How Does UHF RFID Tag Memory Function?

Published: June 9, 2010

Can you explain the different memory-bank functions of ultrahigh-frequency (UHF) tags? For example, can we perform an inventory by reading only user memory? If not, then how and when could we read it? Also, does a reader interrogate 16 bits of tag memory only at once?

—Name withheld

———


UHF tags based on the ISO 18000-6C standard can have additional user memory, beyond that required to store an Electronic Product Code (EPC). You do not need user memory to conduct an inventory. Typically, you can take inventory by reading a tag’s serial number. User memory can be utilized for a wide variety of applications.

One application is to write information regarding where a product is to be sent. For instance, if you are shipping goods to a distribution center, the DC employees could read the tags’ EPCs, and then look up in a database where each case, pallet or tote is to be transported. But if store numbers are written to the products, workers can read the user memory and immediately know, without accessing a database, to which stores the goods are intended to be shipped.

User memory could be used to authenticate goods. A company could write random serial numbers to user memory when pharmaceuticals are produced. When the drugs arrive at a pharmacy, a pharmacist could check with the manufacturer’s database to ensure the random serial number matches the correct EPC. IF there is a match, the medicines are legitimate. If there isn’t, however, it could mean someone wrote bogus EPCs to tags, and that the goods thus might be illegitimate.

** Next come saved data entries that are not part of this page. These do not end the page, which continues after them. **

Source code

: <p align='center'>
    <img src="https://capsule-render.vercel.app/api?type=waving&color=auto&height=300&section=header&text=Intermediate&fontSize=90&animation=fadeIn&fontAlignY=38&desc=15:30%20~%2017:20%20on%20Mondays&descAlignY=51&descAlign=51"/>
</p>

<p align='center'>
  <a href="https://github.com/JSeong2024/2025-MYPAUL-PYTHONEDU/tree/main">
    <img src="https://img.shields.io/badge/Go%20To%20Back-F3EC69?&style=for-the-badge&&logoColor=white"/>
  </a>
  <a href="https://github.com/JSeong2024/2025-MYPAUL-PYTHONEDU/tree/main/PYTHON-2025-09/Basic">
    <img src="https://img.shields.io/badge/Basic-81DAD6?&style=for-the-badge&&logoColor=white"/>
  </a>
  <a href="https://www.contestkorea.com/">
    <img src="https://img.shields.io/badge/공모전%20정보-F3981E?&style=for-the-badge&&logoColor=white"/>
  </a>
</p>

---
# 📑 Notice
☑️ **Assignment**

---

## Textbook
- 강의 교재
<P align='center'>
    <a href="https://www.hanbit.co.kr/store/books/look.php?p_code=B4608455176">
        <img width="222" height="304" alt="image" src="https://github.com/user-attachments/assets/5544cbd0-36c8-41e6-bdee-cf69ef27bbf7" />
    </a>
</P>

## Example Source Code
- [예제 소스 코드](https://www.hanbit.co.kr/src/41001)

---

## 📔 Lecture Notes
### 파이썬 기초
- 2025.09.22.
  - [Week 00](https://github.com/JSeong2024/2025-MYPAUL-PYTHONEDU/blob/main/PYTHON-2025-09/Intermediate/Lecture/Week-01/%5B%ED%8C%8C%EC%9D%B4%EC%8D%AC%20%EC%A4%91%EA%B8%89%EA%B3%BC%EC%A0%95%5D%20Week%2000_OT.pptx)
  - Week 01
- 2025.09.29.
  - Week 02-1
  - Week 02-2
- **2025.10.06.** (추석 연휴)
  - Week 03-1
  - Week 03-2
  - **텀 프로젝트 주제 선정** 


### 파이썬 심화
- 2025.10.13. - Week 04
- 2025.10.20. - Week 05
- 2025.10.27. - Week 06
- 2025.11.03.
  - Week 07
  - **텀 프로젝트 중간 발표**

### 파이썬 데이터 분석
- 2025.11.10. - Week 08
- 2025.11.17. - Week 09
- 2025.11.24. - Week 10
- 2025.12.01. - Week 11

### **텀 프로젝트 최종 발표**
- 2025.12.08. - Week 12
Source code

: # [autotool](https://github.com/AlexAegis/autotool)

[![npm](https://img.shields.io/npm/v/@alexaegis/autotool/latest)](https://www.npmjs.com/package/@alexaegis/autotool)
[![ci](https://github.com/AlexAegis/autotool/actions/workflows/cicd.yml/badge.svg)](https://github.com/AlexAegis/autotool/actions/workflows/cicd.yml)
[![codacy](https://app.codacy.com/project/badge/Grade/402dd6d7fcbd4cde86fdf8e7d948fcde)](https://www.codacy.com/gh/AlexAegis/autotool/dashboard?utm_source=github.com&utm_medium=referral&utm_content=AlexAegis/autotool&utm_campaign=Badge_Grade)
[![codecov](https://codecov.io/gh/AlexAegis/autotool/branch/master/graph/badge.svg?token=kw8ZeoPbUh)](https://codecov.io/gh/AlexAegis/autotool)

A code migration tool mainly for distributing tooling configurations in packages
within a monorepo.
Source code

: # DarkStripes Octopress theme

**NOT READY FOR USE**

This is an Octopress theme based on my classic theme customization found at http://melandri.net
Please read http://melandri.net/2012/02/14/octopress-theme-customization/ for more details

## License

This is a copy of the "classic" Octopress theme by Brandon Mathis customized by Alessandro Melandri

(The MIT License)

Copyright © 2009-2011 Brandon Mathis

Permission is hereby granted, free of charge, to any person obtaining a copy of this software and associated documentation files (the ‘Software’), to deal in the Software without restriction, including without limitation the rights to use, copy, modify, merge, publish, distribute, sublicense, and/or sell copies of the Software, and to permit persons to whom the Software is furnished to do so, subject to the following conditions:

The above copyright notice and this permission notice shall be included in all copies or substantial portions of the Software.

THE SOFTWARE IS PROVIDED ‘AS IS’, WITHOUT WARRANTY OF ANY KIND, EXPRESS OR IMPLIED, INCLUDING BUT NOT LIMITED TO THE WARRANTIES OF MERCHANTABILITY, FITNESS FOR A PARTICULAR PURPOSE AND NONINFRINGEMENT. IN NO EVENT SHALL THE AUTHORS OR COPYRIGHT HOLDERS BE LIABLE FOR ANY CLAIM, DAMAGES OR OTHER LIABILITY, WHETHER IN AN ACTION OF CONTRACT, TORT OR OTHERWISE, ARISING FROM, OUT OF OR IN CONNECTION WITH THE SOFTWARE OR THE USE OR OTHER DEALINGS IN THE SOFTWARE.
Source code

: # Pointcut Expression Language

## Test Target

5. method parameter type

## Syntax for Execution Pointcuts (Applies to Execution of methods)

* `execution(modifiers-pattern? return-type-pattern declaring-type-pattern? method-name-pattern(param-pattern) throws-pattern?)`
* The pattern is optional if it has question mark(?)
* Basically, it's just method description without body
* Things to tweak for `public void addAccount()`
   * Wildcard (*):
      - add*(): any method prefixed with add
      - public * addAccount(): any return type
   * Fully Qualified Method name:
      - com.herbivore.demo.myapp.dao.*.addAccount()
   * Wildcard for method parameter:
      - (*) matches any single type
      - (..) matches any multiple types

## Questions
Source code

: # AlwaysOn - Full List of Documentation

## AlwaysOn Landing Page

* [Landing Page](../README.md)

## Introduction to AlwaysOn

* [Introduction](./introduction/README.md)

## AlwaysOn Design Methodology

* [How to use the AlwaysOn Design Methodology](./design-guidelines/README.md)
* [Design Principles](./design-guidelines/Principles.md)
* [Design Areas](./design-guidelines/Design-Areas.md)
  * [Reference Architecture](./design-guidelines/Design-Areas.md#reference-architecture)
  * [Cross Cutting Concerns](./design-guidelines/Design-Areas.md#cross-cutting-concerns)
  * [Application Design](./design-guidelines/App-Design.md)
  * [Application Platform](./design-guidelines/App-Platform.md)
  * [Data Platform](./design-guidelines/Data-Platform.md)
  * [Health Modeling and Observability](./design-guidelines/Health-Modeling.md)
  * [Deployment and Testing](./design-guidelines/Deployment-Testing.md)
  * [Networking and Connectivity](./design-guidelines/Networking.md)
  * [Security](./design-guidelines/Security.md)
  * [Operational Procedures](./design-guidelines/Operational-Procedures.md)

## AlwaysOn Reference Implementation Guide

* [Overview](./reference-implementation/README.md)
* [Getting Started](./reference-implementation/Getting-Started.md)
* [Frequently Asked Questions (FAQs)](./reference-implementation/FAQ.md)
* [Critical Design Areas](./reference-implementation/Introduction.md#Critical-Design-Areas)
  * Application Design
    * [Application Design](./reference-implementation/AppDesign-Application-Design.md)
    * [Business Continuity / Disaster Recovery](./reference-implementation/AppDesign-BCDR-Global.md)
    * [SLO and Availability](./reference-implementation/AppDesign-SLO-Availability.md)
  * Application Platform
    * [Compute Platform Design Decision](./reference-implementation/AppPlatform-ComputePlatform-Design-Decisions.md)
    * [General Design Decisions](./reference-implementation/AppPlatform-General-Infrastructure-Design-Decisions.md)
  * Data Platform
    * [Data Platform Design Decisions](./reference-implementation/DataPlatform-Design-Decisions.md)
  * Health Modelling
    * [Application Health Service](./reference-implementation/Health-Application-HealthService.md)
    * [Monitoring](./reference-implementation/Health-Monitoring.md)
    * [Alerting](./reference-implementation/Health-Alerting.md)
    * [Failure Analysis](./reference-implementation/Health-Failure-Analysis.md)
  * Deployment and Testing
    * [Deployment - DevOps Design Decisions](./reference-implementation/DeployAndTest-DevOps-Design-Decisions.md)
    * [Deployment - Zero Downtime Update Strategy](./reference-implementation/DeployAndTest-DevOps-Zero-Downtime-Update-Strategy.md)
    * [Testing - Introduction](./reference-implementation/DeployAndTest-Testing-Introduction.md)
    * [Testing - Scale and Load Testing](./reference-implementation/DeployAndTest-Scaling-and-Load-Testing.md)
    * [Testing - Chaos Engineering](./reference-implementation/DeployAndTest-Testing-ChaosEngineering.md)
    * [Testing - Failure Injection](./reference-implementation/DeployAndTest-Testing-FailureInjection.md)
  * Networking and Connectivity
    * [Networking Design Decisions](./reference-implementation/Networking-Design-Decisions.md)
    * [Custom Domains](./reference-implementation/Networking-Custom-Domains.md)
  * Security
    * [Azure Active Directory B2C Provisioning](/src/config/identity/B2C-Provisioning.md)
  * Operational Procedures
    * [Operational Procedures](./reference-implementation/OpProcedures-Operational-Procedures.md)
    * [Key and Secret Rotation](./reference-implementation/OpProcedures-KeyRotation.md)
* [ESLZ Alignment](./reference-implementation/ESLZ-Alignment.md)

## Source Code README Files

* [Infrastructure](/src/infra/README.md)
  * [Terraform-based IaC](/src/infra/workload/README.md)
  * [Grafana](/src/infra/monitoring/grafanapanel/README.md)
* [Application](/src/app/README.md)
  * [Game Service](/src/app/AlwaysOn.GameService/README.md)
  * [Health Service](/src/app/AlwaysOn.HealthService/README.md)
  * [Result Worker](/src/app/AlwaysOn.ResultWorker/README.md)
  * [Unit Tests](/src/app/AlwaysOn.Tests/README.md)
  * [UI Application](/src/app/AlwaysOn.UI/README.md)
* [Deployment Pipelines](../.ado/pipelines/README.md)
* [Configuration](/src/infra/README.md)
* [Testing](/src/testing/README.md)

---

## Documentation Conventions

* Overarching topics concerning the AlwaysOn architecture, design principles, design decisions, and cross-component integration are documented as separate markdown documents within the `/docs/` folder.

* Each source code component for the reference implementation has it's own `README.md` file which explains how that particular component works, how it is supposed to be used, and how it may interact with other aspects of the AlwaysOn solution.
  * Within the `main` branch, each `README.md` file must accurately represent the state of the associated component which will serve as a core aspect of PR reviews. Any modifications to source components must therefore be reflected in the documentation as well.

Tego has developed chips that have 32 kilobytes of memory. The tags are designed to store the history of airplane parts. This would provide mechanics, regulators and others with instant access to parts histories, for the purposes of performing maintenance. These special tags do not allow data to be overwritten, thereby ensuring that parts histories can not be doctored.

Readers can interrogate more than 16 bits of memory simultaneously, but not every reader can scan user memory. Usually, you will require special firmware to support some types of user memory.